A huge shoutout to UnslothAI for their incredible efforts! Thanks to their hard work, we can now run the full DeepSeek-R1 671B parameter model in its dynamic 1.58-bit quantized form (compressed to just 131GB) on Llama.cpp! And the best part? You no longer have to despair about needing massive enterprise-class GPUs or servers β€” it’s possible to run this model on your personal machine (albeit slowly for most consumer hardware).

note

The only true DeepSeek-R1 model on Ollama is the 671B version available here: https://ollama.com/library/deepseek-r1:671b.

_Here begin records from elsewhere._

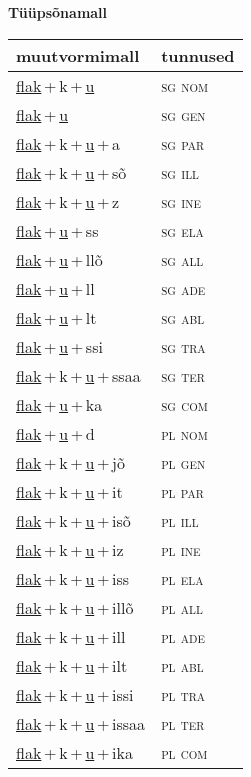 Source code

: 
\vspace{1.8em}
\begin{minipage}{\textwidth}
\textbf{Tüüpsõnamall \,}\\

\begin{sideways}
\begin{tabular}{l l}
muutvormimall & tunnused \\
\hline
\underline{flak}\,+\,k\,+\,\underline{u} & \textsc{ sg nom } \\
\underline{flak}\,+\,\underline{u} & \textsc{ sg gen } \\
\underline{flak}\,+\,k\,+\,\underline{u}\,+\,a & \textsc{ sg par } \\
\underline{flak}\,+\,k\,+\,\underline{u}\,+\,sõ & \textsc{ sg ill } \\
\underline{flak}\,+\,k\,+\,\underline{u}\,+\,z & \textsc{ sg ine } \\
\underline{flak}\,+\,\underline{u}\,+\,ss & \textsc{ sg ela } \\
\underline{flak}\,+\,\underline{u}\,+\,llõ & \textsc{ sg all } \\
\underline{flak}\,+\,\underline{u}\,+\,ll & \textsc{ sg ade } \\
\underline{flak}\,+\,\underline{u}\,+\,lt & \textsc{ sg abl } \\
\underline{flak}\,+\,\underline{u}\,+\,ssi & \textsc{ sg tra } \\
\underline{flak}\,+\,k\,+\,\underline{u}\,+\,ssaa & \textsc{ sg ter } \\
\underline{flak}\,+\,\underline{u}\,+\,ka & \textsc{ sg com } \\
\underline{flak}\,+\,\underline{u}\,+\,d & \textsc{ pl nom } \\
\underline{flak}\,+\,k\,+\,\underline{u}\,+\,jõ & \textsc{ pl gen } \\
\underline{flak}\,+\,k\,+\,\underline{u}\,+\,it & \textsc{ pl par } \\
\underline{flak}\,+\,k\,+\,\underline{u}\,+\,isõ & \textsc{ pl ill } \\
\underline{flak}\,+\,k\,+\,\underline{u}\,+\,iz & \textsc{ pl ine } \\
\underline{flak}\,+\,k\,+\,\underline{u}\,+\,iss & \textsc{ pl ela } \\
\underline{flak}\,+\,k\,+\,\underline{u}\,+\,illõ & \textsc{ pl all } \\
\underline{flak}\,+\,k\,+\,\underline{u}\,+\,ill & \textsc{ pl ade } \\
\underline{flak}\,+\,k\,+\,\underline{u}\,+\,ilt & \textsc{ pl abl } \\
\underline{flak}\,+\,k\,+\,\underline{u}\,+\,issi & \textsc{ pl tra } \\
\underline{flak}\,+\,k\,+\,\underline{u}\,+\,issaa & \textsc{ pl ter } \\
\underline{flak}\,+\,k\,+\,\underline{u}\,+\,ika & \textsc{ pl com } \\
\end{tabular}
\end{sideways}
\label{tab:tüüpsõnamall-flakku}


\end{minipage}

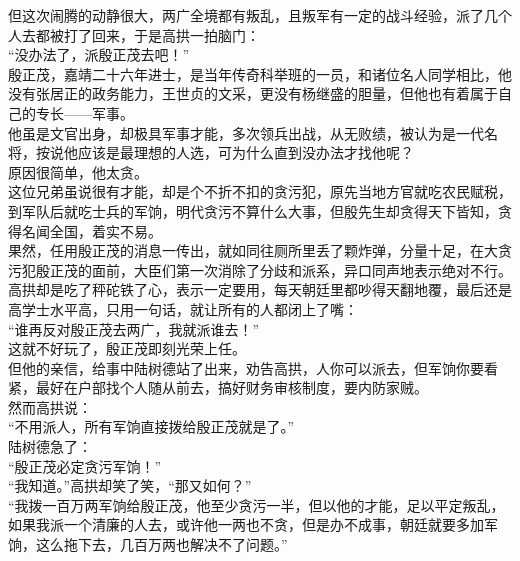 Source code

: \begin{multicols}{\theparacolNo}
但这次闹腾的动静很大，两广全境都有叛乱，且叛军有一定的战斗经验，派了几个人去都被打了回来，于是高拱一拍脑门：\\

“没办法了，派殷正茂去吧！”\\

殷正茂，嘉靖二十六年进士，是当年传奇科举班的一员，和诸位名人同学相比，他没有张居正的政务能力，王世贞的文采，更没有杨继盛的胆量，但他也有着属于自己的专长——军事。\\

他虽是文官出身，却极具军事才能，多次领兵出战，从无败绩，被认为是一代名将，按说他应该是最理想的人选，可为什么直到没办法才找他呢？\\

原因很简单，他太贪。\\

这位兄弟虽说很有才能，却是个不折不扣的贪污犯，原先当地方官就吃农民赋税，到军队后就吃士兵的军饷，明代贪污不算什么大事，但殷先生却贪得天下皆知，贪得名闻全国，着实不易。\\

果然，任用殷正茂的消息一传出，就如同往厕所里丢了颗炸弹，分量十足，在大贪污犯殷正茂的面前，大臣们第一次消除了分歧和派系，异口同声地表示绝对不行。\\

高拱却是吃了秤砣铁了心，表示一定要用，每天朝廷里都吵得天翻地覆，最后还是高学士水平高，只用一句话，就让所有的人都闭上了嘴：\\

“谁再反对殷正茂去两广，我就派谁去！”\\

这就不好玩了，殷正茂即刻光荣上任。\\

但他的亲信，给事中陆树德站了出来，劝告高拱，人你可以派去，但军饷你要看紧，最好在户部找个人随从前去，搞好财务审核制度，要内防家贼。\\

然而高拱说：\\

“不用派人，所有军饷直接拨给殷正茂就是了。”\\

陆树德急了：\\

“殷正茂必定贪污军饷！”\\

“我知道。”高拱却笑了笑，“那又如何？”\\

“我拨一百万两军饷给殷正茂，他至少贪污一半，但以他的才能，足以平定叛乱，如果我派一个清廉的人去，或许他一两也不贪，但是办不成事，朝廷就要多加军饷，这么拖下去，几百万两也解决不了问题。”\\


\end{multicols}

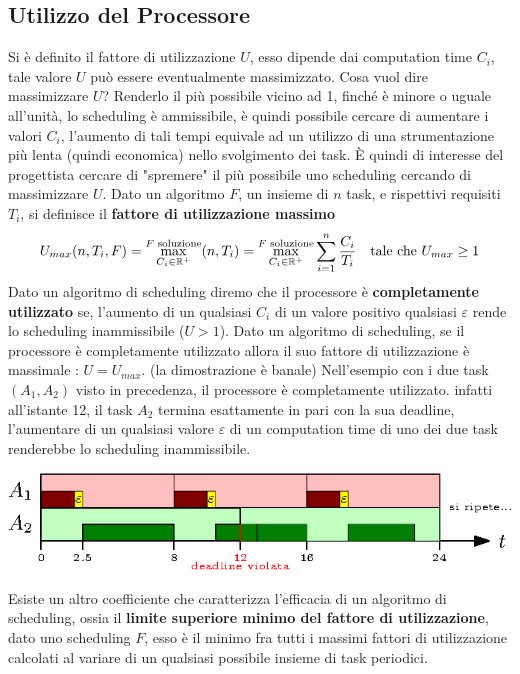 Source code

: \documentclass[10pt, letterpaper]{report}
\begin{document}
\subsection{Utilizzo del Processore}
Si è definito il fattore di utilizzazione $U$, esso dipende dai computation time $C_i$, 
tale valore $U$ può essere eventualmente massimizzato. Cosa vuol dire massimizzare $U$? Renderlo 
il più possibile vicino ad 1, finché è minore o uguale all'unità, lo scheduling è ammissibile, 
è quindi possibile cercare di aumentare i valori $C_i$, l'aumento di tali tempi equivale ad un 
utilizzo di una strumentazione più lenta (quindi economica) nello svolgimento dei task. È quindi di interesse 
del progettista cercare di "spremere" il più possibile uno scheduling cercando di massimizzare $U$.\acc 
Dato un algoritmo $F$, un insieme di $n$ task, e rispettivi requisiti $T_i$, si definisce il 
\textbf{fattore di utilizzazione massimo} 
$$ U_{max}(n,T_i,F)=\max_{C_i\in{\mathbb R}^+}^{F \text{ soluzione}}(n,T_i)=\max_{C_i\in{\mathbb R}^+}^{F \text{ soluzione}}\sum_{i=1}^n\frac{C_i}{T_i}  \ \ \text{ tale che }U_{max}\ge1 $$
 Dato un algoritmo di scheduling diremo che il processore è \textbf{completamente utilizzato} 
se, l'aumento di un qualsiasi $C_i$ di un valore positivo qualsiasi $\varepsilon$ rende lo scheduling 
inammissibile ($U>1$).\acc 
\prop{} Dato un algoritmo di scheduling, se il processore è completamente utilizzato allora il suo fattore 
di utilizzazione è massimale : $U=U_{max}$. (la dimostrazione è banale)\acc 
Nell'esempio con i due task $(A_1,A_2)$ visto in precedenza, il processore è completamente utilizzato. 
infatti all'istante 12, il task $A_2$ termina esattamente in pari con la sua deadline, l'aumentare di un 
qualsiasi valore $\varepsilon$ di un computation time di uno dei due task 
renderebbe lo scheduling inammissibile.\begin{center}
    \includegraphics[width=1\textwidth ]{images/schedulingCondtInamm.eps}
\end{center}
Esiste un altro coefficiente che caratterizza l'efficacia di un algoritmo di 
scheduling, ossia il \textbf{limite superiore minimo del fattore di utilizzazione}, 
dato uno scheduling $F$, esso è il minimo fra tutti i massimi fattori di utilizzazione calcolati 
al variare di un qualsiasi possibile insieme di task periodici.
\end{document}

Other versions are distilled models.

This guide focuses on running the full DeepSeek-R1 Dynamic 1.58-bit quantized model using Llama.cpp integrated with Open WebUI. For this tutorial, we’ll demonstrate the steps with an M4 Max + 128GB RAM machine. You can adapt the settings to your own configuration.


Step 1: Install Llama.cpp​

You can either:

Step 2: Download the Model Provided by UnslothAI​

Head over to Unsloth’s Hugging Face page and download the appropriate dynamic quantized version of DeepSeek-R1. For this tutorial, we’ll use the 1.58-bit (131GB) version, which is highly optimized yet remains surprisingly functional.

tip

Know your "working directory" β€” where your Python script or terminal session is running. The model files will download to a subfolder of that directory by default, so be sure you know its path! For example, if you're running the command below in /Users/yourname/Documents/projects, your downloaded model will be saved under /Users/yourname/Documents/projects/DeepSeek-R1-GGUF.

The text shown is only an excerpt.